# Work instructions
Gather all lines in the entries that include the word "cloud".

# Record extracts

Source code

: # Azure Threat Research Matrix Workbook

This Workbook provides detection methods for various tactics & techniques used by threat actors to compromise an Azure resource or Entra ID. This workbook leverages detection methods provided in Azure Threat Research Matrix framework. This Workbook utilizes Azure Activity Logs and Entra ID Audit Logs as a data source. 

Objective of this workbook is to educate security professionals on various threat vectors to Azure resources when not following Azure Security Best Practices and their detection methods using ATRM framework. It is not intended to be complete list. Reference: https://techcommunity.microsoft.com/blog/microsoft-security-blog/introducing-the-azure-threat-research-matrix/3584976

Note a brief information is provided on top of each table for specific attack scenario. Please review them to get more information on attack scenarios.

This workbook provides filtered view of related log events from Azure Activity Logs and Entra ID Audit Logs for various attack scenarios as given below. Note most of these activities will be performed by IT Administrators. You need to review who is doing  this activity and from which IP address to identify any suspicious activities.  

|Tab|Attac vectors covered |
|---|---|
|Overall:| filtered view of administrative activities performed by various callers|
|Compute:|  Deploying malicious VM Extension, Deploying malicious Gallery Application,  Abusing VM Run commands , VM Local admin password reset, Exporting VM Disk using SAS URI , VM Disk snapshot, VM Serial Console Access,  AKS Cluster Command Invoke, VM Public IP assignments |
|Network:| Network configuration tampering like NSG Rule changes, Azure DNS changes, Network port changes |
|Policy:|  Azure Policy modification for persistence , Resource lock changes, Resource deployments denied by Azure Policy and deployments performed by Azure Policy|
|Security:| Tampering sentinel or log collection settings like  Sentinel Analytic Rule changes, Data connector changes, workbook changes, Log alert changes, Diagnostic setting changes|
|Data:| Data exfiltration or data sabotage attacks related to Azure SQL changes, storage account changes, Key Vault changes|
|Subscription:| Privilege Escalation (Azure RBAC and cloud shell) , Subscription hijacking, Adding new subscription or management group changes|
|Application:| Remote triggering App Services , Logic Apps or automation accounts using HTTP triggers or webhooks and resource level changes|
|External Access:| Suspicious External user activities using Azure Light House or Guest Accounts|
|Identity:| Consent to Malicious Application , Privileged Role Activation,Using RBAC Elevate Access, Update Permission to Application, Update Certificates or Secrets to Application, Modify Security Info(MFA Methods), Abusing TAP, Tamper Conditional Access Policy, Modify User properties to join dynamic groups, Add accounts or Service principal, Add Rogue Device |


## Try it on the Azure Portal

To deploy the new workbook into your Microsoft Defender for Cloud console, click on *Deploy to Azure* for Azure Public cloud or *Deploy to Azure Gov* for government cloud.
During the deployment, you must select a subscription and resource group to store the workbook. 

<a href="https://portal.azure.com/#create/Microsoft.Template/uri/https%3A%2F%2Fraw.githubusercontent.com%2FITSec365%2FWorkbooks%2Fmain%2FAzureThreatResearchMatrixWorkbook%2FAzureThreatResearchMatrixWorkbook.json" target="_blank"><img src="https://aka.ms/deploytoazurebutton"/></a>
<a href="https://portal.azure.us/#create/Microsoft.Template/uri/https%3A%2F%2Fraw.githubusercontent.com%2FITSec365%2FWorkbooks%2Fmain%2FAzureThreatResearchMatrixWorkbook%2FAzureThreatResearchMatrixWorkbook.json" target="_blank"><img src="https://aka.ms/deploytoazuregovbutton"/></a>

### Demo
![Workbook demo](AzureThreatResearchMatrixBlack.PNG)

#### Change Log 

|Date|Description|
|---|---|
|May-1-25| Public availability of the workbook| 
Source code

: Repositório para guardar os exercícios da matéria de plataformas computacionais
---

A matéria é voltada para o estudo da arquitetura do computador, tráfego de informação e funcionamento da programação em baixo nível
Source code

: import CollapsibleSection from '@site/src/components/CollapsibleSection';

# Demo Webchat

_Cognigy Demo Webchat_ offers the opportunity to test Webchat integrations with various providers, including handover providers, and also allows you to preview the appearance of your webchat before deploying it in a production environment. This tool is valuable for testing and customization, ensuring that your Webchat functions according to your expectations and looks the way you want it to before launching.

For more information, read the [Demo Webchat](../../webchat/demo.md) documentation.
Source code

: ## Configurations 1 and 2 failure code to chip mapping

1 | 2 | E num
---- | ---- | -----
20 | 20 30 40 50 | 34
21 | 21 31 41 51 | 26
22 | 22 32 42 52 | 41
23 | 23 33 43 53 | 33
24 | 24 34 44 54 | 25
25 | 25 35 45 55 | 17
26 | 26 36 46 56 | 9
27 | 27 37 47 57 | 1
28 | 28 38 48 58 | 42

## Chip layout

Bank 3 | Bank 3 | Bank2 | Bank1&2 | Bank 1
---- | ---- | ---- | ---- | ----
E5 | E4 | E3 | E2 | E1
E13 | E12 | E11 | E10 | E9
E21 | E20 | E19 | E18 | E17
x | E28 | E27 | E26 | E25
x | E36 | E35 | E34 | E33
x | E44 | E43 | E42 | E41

# Written response
|Subscription:| Privilege Escalation (Azure RBAC and cloud shell) , Subscription hijacking, Adding new subscription or management group changes|
To deploy the new workbook into your Microsoft Defender for Cloud console, click on *Deploy to Azure* for Azure Public cloud or *Deploy to Azure Gov* for government cloud.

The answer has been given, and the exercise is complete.